Slow Swift Arrays and Strings performance

Question

Here is two pretty similar Levenshtein Distance algorithms.

Swift implementation: https://gist.github.com/bgreenlee/52d93a1d8fa1b8c1f38b

Answer 1

There are multiple reasons why the Swift code is slower than the Objective-C code. I made a very simple test case by comparing two fixed strings 100 times.

• Objective-C code: 0.026 seconds
• Swift code: 3.14 seconds

The first reason is that a Swift Character represents an "extended grapheme cluster", which can contain several Unicode code points (e.g. "flags"). This makes the decomposition of a string into characters slow. On the other hand, Objective-C NSString stores the strings as a sequence of UTF-16 code points.

If you replace

let a = Array(aStr)
let b = Array(bStr)

by

let a = Array(aStr.utf16)
let b = Array(bStr.utf16)

so that the Swift code works on UTF-16 sequences as well then the time goes down to 1.88 seconds.

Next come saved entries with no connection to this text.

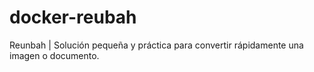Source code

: # docker-reubah
Reunbah | Solución pequeña y práctica para convertir rápidamente una imagen o documento.
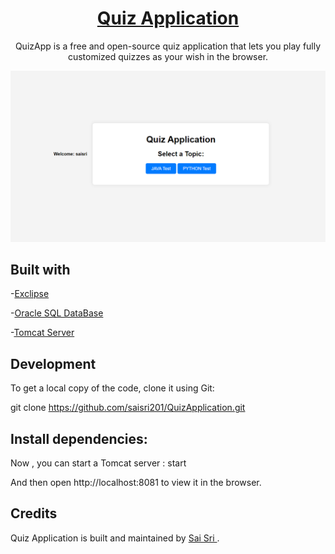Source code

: <h1 align="center">
  <a href="https://github.com/saisri201/QuizApplication/">
    Quiz Application
  </a>
</h1>
<p align="center">
  QuizApp is a free and open-source quiz application that lets you play fully customized quizzes as your wish in the browser.
</p>
<p align="center">
<img src="https://github.com/saisri201/QuizApplication/blob/main/Quiz%20app%20Image.png">
</p>

## Built with

-[Exclipse](https://eclipseide.org)

-[Oracle SQL DataBase](https://www.oracle.com/database/technologies/xe-downloads.html)

-[Tomcat Server](https://tomcat.apache.org/download-10.cgi)

## Development
To get a local copy of the code, clone it using Git:

git clone https://github.com/saisri201/QuizApplication.git


## Install dependencies:

Now , you can start a Tomcat server : start

And then open http://localhost:8081 to view it in the browser.

## Credits
 Quiz Application is built and maintained by [ Sai Sri ](https://saisri201.github.io).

The allocation of the 2-dimensional array is also slow. It is faster to allocate a single one-dimensional array. I found a simple Array2D class here: http://blog.trolieb.com/trouble-multidimensional-arrays-swift/

class Array2D {
    var cols:Int, rows:Int
    var matrix: [Int]


    init(cols:Int, rows:Int) {
        self.cols = cols
        self.rows = rows
        matrix = Array(count:cols*rows, repeatedValue:0)
    }

    subscript(col:Int, row:Int) -> Int {
        get {
            return matrix[cols * row + col]
        }
        set {
            matrix[cols*row+col] = newValue
        }
    }

    func colCount() -> Int {
        return self.cols
    }

    func rowCount() -> Int {
        return self.rows
    }
}

Using that class in your code

func levenshtein(aStr: String, bStr: String) -> Int {
    let a = Array(aStr.utf16)
    let b = Array(bStr.utf16)

    var dist = Array2D(cols: a.count + 1, rows: b.count + 1)

    for i in 1...a.count {
        dist[i, 0] = i
    }

    for j in 1...b.count {
        dist[0, j] = j
    }

    for i in 1...a.count {
        for j in 1...b.count {
            if a[i-1] == b[j-1] {
                dist[i, j] = dist[i-1, j-1]  // noop
            } else {
                dist[i, j] = min(
                    dist[i-1, j] + 1,  // deletion
                    dist[i, j-1] + 1,  // insertion
                    dist[i-1, j-1] + 1  // substitution
                )
            }
        }
    }

    return dist[a.count, b.count]
}

the time in the test case goes down to 0.84 seconds.

The last bottleneck that I found in the Swift code is the min() function. The Swift library has a built-in min() function which is faster. So just removing the custom function from the Swift code reduces the time for the test case to 0.04 seconds, which is almost as good as the Objective-C version.

Addendum: Using Unicode scalars seems to be even slightly faster:

let a = Array(aStr.unicodeScalars)
let b = Array(bStr.unicodeScalars)

and has the advantage that it works correctly with surrogate pairs such as Emojis.